• Your goal
Across the records that follow, count each line holding "item", and write only the total.

• Supplied records
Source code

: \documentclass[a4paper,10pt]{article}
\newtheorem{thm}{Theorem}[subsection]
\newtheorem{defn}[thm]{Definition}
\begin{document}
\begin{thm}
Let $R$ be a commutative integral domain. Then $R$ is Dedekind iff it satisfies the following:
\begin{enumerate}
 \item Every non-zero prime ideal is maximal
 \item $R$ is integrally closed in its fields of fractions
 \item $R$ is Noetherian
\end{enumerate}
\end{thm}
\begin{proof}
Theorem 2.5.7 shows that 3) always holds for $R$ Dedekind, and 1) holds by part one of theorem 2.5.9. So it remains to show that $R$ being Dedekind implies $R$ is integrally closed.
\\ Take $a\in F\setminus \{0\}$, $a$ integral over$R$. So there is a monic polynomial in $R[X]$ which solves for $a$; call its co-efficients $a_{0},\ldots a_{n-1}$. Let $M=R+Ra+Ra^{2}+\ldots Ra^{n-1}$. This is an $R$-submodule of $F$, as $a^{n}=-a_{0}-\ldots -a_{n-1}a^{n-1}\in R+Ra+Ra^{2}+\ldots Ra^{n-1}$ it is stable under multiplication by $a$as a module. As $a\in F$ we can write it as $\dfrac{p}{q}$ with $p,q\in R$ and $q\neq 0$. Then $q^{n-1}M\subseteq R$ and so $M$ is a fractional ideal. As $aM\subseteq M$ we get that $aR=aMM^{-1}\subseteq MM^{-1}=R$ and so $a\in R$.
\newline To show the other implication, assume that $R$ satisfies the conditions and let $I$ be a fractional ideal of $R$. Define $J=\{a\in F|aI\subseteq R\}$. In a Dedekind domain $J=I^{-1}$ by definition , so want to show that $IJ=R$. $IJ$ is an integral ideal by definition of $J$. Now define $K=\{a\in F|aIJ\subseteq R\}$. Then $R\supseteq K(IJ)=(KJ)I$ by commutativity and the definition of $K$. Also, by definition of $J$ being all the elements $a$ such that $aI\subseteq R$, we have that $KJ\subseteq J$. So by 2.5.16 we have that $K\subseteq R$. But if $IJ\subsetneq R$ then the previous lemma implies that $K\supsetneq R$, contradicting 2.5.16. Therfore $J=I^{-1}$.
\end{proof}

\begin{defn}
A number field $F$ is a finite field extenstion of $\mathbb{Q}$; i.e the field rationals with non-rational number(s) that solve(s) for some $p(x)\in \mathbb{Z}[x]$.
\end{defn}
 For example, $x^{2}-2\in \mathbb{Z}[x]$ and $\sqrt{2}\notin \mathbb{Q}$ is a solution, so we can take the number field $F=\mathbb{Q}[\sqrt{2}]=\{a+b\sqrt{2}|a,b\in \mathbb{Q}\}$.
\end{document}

• Reply to the task
3